Brasília – “As denúncias se avolumam na medida em que vem se agravando o quadro da desigualdade no mercado de trabalho. Felizmente, a postura do MPT que reativou os Inquéritos Civis Públicos a respeito do assunto vem produzindo, independentemente dos resultados judiciais, significativas mudanças na comunidade”, afirmou o advogado Humberto Adami, presidente do Instituto de Advocacia Racial e Ambiental (IARA), ao assinar o aditivo ao Termo de Cooperação entre o IARA e a Procuradoria Geral do Trabalho, nesta terça-feira (14/08), em Brasília.
A solenidade de assinatura contou com a presença do deputado Carlos Santana, presidente da Frente da Igualdade Racial. “A luta é pelo reconhecimento da participação do afrodescendente em tudo que tem sido feito para o crescimento desse país”, disse Santana. O Termo de Cooperação prevê a troca de informações a respeito de discriminação de afrodescendentes no trabalho que sejam comprovadas pelo MPT e das denúncias recebidas pelo Instituto de Advocacia.

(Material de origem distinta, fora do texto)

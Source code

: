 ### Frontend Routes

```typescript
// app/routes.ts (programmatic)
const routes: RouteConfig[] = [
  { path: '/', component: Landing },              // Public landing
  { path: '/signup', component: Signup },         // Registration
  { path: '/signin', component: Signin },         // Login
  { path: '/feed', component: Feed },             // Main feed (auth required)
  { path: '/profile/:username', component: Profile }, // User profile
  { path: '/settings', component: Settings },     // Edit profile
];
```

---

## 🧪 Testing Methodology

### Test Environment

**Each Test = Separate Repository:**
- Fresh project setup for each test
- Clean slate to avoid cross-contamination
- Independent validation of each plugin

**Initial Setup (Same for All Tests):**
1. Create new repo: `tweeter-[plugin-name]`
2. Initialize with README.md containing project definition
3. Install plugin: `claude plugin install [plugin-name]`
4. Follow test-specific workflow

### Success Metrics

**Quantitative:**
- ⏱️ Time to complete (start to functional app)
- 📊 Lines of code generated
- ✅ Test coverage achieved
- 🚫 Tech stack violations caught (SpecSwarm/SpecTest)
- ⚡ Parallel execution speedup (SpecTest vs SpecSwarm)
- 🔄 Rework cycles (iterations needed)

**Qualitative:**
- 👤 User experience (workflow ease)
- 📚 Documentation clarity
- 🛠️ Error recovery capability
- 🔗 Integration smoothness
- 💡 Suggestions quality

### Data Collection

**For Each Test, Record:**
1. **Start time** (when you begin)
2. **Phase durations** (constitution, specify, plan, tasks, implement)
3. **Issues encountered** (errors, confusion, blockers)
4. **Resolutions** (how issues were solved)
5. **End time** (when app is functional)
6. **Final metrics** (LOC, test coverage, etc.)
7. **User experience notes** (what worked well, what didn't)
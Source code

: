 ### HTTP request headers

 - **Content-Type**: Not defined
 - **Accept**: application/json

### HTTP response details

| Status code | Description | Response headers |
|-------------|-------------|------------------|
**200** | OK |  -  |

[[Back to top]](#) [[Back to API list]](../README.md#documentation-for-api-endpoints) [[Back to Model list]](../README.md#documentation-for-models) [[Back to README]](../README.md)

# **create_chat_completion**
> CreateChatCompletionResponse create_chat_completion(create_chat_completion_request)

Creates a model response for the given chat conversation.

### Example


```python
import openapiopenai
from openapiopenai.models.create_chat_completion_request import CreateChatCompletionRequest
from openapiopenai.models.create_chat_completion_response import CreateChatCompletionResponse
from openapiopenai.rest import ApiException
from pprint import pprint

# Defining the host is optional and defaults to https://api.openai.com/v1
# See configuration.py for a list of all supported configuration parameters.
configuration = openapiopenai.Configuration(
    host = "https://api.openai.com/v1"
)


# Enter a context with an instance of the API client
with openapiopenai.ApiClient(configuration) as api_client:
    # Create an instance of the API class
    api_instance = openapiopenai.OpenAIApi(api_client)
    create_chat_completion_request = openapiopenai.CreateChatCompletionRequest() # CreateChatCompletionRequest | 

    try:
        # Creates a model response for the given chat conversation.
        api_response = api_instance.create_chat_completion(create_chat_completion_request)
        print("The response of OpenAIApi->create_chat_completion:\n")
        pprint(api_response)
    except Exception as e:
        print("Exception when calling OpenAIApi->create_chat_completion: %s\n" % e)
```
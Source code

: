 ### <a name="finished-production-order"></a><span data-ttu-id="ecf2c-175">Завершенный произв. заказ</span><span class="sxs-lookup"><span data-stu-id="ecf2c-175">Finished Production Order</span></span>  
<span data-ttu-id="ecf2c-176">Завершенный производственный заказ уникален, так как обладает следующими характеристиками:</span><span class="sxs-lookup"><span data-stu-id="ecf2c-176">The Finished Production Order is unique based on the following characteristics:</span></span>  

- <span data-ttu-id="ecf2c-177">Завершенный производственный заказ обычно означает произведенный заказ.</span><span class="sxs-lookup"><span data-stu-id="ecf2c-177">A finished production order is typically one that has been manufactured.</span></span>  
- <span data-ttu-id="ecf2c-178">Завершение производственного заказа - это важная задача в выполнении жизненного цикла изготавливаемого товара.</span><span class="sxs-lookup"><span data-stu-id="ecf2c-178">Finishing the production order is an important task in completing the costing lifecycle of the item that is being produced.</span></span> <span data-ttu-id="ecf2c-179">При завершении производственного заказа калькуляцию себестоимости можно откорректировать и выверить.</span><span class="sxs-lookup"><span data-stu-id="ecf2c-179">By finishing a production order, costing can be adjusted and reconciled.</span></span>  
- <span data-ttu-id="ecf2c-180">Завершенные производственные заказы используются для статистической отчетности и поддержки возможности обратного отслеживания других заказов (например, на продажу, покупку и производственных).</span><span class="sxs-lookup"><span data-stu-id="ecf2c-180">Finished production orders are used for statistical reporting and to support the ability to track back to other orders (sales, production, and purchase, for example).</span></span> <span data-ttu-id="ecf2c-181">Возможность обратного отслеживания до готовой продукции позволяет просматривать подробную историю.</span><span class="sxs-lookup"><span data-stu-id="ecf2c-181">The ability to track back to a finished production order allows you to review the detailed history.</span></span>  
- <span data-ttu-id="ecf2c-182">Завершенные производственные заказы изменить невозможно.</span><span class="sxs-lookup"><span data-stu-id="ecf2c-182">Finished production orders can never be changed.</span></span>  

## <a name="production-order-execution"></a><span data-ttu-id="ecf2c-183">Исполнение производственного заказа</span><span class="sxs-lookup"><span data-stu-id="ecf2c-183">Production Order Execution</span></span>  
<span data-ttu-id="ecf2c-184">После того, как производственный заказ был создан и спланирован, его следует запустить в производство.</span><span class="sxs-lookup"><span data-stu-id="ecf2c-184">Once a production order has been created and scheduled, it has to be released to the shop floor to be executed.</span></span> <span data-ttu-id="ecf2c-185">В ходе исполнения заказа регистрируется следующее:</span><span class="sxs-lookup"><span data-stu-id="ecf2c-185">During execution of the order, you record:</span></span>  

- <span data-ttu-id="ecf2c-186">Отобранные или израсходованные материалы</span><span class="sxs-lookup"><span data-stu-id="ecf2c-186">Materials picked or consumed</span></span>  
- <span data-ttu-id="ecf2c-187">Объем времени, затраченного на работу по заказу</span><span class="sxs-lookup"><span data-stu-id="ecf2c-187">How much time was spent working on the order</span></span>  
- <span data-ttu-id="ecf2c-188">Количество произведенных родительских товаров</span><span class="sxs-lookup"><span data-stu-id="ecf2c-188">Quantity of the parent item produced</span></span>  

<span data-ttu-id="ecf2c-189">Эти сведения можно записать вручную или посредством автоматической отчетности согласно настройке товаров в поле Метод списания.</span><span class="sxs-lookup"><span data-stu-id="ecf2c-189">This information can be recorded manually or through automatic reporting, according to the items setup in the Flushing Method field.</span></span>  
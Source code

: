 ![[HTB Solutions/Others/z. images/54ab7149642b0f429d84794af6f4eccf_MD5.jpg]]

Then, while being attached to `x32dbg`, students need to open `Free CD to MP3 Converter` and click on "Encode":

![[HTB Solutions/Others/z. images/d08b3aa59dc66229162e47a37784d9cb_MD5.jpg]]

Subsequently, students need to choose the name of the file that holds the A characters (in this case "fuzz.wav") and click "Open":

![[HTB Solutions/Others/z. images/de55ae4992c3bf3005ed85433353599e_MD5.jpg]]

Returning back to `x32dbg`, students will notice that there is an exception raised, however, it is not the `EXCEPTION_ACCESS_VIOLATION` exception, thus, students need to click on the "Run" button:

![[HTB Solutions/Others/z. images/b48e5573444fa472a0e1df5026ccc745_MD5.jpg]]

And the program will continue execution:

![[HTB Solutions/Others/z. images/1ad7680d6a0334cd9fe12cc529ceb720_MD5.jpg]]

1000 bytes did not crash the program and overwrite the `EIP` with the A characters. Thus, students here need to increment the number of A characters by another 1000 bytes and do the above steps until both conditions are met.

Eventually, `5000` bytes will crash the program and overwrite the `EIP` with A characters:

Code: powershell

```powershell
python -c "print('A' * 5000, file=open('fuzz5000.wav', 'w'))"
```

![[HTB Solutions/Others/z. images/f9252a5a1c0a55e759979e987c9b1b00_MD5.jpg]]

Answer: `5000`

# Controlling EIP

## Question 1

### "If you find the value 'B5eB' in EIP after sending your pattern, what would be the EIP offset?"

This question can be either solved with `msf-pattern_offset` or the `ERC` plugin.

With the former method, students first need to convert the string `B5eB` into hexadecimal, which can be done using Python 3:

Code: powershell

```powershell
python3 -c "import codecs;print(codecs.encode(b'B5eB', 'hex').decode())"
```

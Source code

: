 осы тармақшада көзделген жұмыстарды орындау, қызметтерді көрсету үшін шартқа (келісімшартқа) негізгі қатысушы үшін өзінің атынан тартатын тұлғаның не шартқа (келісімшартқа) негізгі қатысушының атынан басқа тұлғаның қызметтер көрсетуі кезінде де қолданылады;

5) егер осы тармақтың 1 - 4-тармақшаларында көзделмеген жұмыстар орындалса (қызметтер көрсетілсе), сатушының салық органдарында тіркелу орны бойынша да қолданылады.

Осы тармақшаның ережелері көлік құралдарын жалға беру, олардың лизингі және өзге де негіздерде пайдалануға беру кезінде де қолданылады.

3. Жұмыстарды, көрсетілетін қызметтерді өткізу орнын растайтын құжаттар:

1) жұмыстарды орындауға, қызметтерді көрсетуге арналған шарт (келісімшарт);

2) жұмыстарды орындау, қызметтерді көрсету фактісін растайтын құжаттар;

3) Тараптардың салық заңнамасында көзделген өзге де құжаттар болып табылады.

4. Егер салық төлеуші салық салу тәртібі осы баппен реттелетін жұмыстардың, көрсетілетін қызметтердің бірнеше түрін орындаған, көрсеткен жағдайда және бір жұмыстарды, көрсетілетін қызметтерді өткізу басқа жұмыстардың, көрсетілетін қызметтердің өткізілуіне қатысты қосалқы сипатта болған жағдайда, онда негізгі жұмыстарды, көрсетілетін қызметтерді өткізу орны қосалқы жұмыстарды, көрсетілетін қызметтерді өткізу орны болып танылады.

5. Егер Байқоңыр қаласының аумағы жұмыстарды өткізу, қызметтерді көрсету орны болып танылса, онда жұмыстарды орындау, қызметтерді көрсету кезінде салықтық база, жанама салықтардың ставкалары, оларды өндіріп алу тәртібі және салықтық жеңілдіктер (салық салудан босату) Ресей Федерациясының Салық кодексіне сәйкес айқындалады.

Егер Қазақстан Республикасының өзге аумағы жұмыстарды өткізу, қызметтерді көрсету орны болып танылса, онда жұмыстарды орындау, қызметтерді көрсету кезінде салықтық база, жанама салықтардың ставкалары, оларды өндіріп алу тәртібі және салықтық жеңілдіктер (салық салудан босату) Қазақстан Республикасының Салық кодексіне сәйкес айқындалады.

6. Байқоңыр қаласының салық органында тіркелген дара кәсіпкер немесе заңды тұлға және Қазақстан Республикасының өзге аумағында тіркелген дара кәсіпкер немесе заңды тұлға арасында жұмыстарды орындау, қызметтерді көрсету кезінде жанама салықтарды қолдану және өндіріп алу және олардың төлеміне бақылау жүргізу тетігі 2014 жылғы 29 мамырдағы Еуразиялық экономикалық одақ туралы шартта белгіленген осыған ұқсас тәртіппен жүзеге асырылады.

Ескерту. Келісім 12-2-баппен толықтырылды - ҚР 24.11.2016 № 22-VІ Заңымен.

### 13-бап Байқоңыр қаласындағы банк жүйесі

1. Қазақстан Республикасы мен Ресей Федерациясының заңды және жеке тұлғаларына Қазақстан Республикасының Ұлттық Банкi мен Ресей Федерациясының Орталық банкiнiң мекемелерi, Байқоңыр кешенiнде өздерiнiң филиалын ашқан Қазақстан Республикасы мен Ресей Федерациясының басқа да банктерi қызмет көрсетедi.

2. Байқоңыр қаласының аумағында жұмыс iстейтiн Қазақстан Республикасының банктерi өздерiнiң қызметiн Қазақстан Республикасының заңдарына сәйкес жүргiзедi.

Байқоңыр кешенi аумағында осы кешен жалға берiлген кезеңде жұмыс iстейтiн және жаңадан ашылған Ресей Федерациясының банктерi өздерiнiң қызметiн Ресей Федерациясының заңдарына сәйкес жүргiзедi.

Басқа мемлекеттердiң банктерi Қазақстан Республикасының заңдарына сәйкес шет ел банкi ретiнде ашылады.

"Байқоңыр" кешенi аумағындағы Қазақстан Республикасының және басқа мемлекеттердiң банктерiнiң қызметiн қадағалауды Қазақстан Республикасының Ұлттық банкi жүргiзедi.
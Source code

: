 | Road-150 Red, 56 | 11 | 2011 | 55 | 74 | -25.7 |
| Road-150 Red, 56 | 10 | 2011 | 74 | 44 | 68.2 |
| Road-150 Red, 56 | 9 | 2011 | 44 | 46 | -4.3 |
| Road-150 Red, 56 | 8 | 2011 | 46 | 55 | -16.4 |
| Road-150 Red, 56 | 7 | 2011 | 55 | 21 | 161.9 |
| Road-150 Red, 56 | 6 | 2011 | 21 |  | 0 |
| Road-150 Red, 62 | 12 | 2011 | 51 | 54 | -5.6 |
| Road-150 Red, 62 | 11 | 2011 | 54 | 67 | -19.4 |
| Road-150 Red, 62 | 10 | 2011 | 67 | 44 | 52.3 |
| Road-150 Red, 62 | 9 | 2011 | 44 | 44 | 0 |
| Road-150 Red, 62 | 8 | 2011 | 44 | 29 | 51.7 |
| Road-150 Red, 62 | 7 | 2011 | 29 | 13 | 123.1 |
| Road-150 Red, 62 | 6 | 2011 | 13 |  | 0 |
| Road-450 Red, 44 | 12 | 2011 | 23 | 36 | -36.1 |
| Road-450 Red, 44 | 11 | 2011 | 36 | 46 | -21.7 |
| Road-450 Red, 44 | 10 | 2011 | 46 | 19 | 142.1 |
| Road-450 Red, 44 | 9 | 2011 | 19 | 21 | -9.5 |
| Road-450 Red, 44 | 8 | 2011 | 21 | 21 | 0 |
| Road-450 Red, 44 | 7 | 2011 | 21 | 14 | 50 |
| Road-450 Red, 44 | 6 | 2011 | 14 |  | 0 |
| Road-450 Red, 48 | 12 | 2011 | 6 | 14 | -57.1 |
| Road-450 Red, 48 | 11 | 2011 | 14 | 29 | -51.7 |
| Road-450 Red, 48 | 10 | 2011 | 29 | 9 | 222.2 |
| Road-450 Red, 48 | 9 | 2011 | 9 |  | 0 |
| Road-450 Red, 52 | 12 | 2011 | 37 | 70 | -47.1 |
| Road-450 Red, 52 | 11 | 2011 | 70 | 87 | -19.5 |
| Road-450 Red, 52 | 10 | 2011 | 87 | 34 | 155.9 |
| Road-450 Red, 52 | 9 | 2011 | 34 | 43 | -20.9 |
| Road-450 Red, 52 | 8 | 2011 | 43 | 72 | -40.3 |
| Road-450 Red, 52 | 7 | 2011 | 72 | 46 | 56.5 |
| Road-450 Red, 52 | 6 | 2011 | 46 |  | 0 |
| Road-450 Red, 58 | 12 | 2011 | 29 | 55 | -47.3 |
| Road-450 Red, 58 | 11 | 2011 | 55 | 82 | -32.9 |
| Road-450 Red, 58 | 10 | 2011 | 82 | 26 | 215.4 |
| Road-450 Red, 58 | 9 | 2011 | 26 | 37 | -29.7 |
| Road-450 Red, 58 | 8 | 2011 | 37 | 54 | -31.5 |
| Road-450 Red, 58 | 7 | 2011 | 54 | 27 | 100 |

Segundo a Procuradora Geral Sandra Lia Simon a parceria com o Instituto Iara representa “uma vontade dos seiscentos e três Procuradores do Trabalho em atividade hoje, que ajudaram a escolher o combate a discriminação no trabalho como uma das nossas seis principais metas de atuação”.
O diretor do Sindicato dos Petroleiros de Alagoas, Anselmo Hilário dos Santos, que participou da renovação do aditivo como testemunha, citou como exemplo obtido de resultados obtidos por meio do Termo de Cooperação a efetividade da parceria entre o Sindicato e o Ministério Público do Trabalho no Estado, que vem permitindo investigar a existência de discriminação nas empresas Petrobras e Shell.